Taking a client through the financial life planning process has much in common with the work done during the initial stages of a life-coaching programme. Financial Life Planners, like life coaches, help clients focus on their values and motivations and assist them to clarify the goals and objectives they have. Financial Life Planners then take the concept of life coaching one step further and use these values, motivations, goals and objectives to guide the financial planning process and provide a framework for making decisions that have financial and non financial implications. It therefore follows that doing a lifecoaching course can greatly benefit CFPs in their interactions with clients. There are many life-coaching courses available, but it can often be difficult to tell the professional life coaches from amateurs as the industry is unregulated. A good place to investigate life coaches and courses on offer is www.lifecoach-directory.co.za. Alternatively, ask around to get a recommendation from colleagues or friends.

Do a course in psychology

Financial Life Planning requires that the financial planner explores his or her client’s relationship with money. We all have our own, often dysfunctional, relationship with money and what it means to us. These deeply held beliefs stem from our very earliest interactions with money in childhood. Any degree or course in basic psychology can therefore be valuable to financial planners as it will help them in understanding the complex, at times unconscious, relationship a client has with money.
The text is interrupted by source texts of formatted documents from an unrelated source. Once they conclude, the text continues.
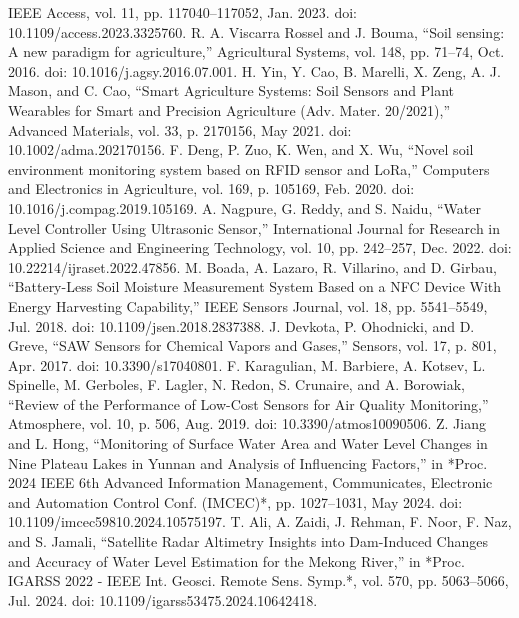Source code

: \documentclass[conference]{IEEEtran}
\begin{document}
\begin{thebibliography}{00}
IEEE Access, vol. 11, pp. 117040--117052, Jan. 2023. doi: 10.1109/access.2023.3325760.
 R. A. Viscarra Rossel and J. Bouma, 
``Soil sensing: A new paradigm for agriculture,'' 
Agricultural Systems, vol. 148, pp. 71--74, Oct. 2016. doi: 10.1016/j.agsy.2016.07.001.
 H. Yin, Y. Cao, B. Marelli, X. Zeng, A. J. Mason, and C. Cao, 
``Smart Agriculture Systems: Soil Sensors and Plant Wearables for Smart and Precision Agriculture (Adv. Mater. 20/2021),'' 
Advanced Materials, vol. 33, p. 2170156, May 2021. doi: 10.1002/adma.202170156.
 F. Deng, P. Zuo, K. Wen, and X. Wu, 
``Novel soil environment monitoring system based on RFID sensor and LoRa,'' 
Computers and Electronics in Agriculture, vol. 169, p. 105169, Feb. 2020. doi: 10.1016/j.compag.2019.105169.
 A. Nagpure, G. Reddy, and S. Naidu, 
``Water Level Controller Using Ultrasonic Sensor,'' 
International Journal for Research in Applied Science and Engineering Technology, vol. 10, pp. 242--257, Dec. 2022. 
doi: 10.22214/ijraset.2022.47856.
 M. Boada, A. Lazaro, R. Villarino, and D. Girbau, 
``Battery-Less Soil Moisture Measurement System Based on a NFC Device With Energy Harvesting Capability,'' 
IEEE Sensors Journal, vol. 18, pp. 5541--5549, Jul. 2018. 
doi: 10.1109/jsen.2018.2837388.
 J. Devkota, P. Ohodnicki, and D. Greve, 
``SAW Sensors for Chemical Vapors and Gases,'' 
Sensors, vol. 17, p. 801, Apr. 2017. 
doi: 10.3390/s17040801.
 F. Karagulian, M. Barbiere, A. Kotsev, L. Spinelle, M. Gerboles, F. Lagler, N. Redon, S. Crunaire, and A. Borowiak, 
``Review of the Performance of Low-Cost Sensors for Air Quality Monitoring,'' 
Atmosphere, vol. 10, p. 506, Aug. 2019. doi: 10.3390/atmos10090506.
 Z. Jiang and L. Hong, 
``Monitoring of Surface Water Area and Water Level Changes in Nine Plateau Lakes in Yunnan and Analysis of Influencing Factors,'' 
in *Proc. 2024 IEEE 6th Advanced Information Management, Communicates, Electronic and Automation Control Conf. (IMCEC)*, 
pp. 1027--1031, May 2024. doi: 10.1109/imcec59810.2024.10575197.
 T. Ali, A. Zaidi, J. Rehman, F. Noor, F. Naz, and S. Jamali, 
``Satellite Radar Altimetry Insights into Dam-Induced Changes and Accuracy of Water Level Estimation for the Mekong River,'' 
in *Proc. IGARSS 2022 - IEEE Int. Geosci. Remote Sens. Symp.*, vol. 570, pp. 5063--5066, Jul. 2024. 
doi: 10.1109/igarss53475.2024.10642418.

\end{thebibliography}
\end{document}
I became a financial planner because I have always had a fascination with people’s relationships with money, and I soon realised that there were fundamental flaws in the way planners did their jobs. The conversations financial planners were, and are still having with their clients, were too focused on the money and not enough on getting to know the client. The relationship a client has with money will tell you a lot about how they save and spend, and what investments they are comfortable with. So, getting to really know your client seems like the most obvious first step when creating a financial plan and this is where Financial Life Planning comes in.
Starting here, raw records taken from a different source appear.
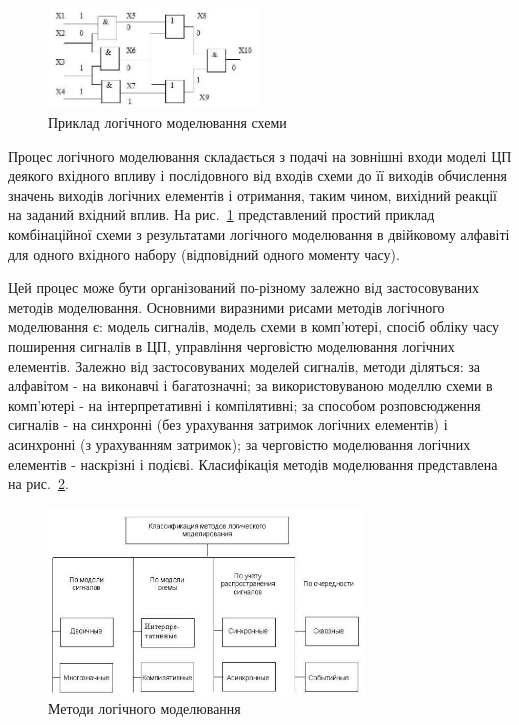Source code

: \documentclass[12pt,a4paper]{article}
\begin{document}
\begin{figure}[h]
  \centering
    \includegraphics[width=0.5\textwidth]{03_02.jpg}
  \caption{Приклад логічного моделювання схеми\label{logicModEx}}
\end{figure}

Процес логічного моделювання складається з подачі на зовнішні входи моделі ЦП деякого вхідного впливу і послідовного від входів схеми до її виходів обчислення значень виходів логічних елементів і отримання, таким чином, вихідний реакції на заданий вхідний вплив. На рис.~\ref{logicModEx} представлений простий приклад комбінаційної схеми з результатами логічного моделювання в двійковому алфавіті для одного вхідного набору (відповідний одного моменту часу).

Цей процес може бути організований по-різному залежно від застосовуваних методів моделювання. Основними виразними рисами методів логічного моделювання є: модель сигналів, модель схеми в комп'ютері, спосіб обліку часу поширення сигналів в ЦП, управління черговістю моделювання логічних елементів. Залежно від застосовуваних моделей сигналів, методи діляться: за алфавітом - на виконавчі і багатозначні; за використовуваною моделлю схеми в комп'ютері - на інтерпретативні і компілятивні; за способом розповсюдження сигналів - на синхронні (без урахування затримок логічних елементів) і асинхронні (з урахуванням затримок); за черговістю моделювання логічних елементів - наскрізні і подієві. Класифікація методів моделювання представлена ​​на рис.~\ref{logicModMethods}.

\begin{figure}[h]
  \centering
    \includegraphics[width=0.75\textwidth]{03_03.jpg}
  \caption{Методи логічного моделювання\label{logicModMethods}}
\end{figure}
\end{document}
Asking clients the right questions enables the planner to create a more customised financial plan. Because every client has different ideas as to how they would like to spend their money, a template-style plan no longer works. That is why a more in-depth discovery meeting will give any financial plan the substance that is required in the industry today.

Use your intuition and empathy

Lastly, CFPs should bring their intuition and empathy to their meetings with clients. This is particularly crucial in the initial stages of any new client interaction and will greatly assist the financial planner to develop a meaningful financial life plan for clients – and this, after all, is the goal of the Financial Life Planner.

Planners should change the conversations that they are having with clients. The results will astound them! My growth as a life planner has come from seeing that what I do changes lives, and I want all financial planners to experience that, too.